> Your goal: Each line at or after the one containing "What is your income?" should be transcribed exactly, up to and including the final line of the data.

> Materials provided:
------------------------------------
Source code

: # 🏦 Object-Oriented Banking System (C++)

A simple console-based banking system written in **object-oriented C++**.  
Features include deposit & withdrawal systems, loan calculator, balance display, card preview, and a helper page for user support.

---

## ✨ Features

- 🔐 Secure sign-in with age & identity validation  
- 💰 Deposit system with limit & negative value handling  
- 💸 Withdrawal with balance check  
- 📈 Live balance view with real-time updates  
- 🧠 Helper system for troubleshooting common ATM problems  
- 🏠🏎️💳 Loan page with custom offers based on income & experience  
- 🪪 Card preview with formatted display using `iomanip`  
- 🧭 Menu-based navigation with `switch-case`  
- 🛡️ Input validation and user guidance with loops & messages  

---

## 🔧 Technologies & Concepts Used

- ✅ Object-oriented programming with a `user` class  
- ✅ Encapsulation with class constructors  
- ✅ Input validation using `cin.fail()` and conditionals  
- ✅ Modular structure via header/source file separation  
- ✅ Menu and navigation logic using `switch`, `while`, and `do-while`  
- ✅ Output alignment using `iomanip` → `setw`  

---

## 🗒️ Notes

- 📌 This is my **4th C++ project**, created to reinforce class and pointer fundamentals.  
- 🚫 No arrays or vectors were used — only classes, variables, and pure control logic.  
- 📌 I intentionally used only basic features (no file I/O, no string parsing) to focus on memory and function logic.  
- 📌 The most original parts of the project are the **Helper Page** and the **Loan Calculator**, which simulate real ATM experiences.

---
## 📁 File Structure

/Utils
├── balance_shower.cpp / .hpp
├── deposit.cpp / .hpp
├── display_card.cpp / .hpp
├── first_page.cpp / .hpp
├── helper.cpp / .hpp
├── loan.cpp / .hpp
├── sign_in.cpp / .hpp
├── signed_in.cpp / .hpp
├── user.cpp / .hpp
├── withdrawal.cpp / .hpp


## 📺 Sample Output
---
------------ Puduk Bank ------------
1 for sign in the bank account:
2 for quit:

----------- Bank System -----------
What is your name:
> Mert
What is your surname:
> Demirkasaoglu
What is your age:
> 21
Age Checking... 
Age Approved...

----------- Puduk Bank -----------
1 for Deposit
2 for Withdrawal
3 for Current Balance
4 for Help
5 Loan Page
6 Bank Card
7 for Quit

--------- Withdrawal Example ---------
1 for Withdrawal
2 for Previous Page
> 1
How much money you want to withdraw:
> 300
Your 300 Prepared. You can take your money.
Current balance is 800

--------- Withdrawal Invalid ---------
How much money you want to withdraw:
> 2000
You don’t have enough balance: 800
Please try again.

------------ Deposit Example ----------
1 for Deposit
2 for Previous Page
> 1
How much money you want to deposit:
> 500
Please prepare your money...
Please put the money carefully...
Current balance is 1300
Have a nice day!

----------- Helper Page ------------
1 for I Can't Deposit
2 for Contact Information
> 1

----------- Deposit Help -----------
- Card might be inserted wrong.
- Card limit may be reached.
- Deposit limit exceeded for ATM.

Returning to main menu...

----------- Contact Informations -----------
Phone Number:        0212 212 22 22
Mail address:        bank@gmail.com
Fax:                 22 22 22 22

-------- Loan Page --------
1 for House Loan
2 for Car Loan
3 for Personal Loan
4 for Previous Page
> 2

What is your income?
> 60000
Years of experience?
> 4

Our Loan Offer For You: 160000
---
------------------------------------
> Result of the task:
What is your income?
> 60000
Years of experience?
> 4

Our Loan Offer For You: 160000
---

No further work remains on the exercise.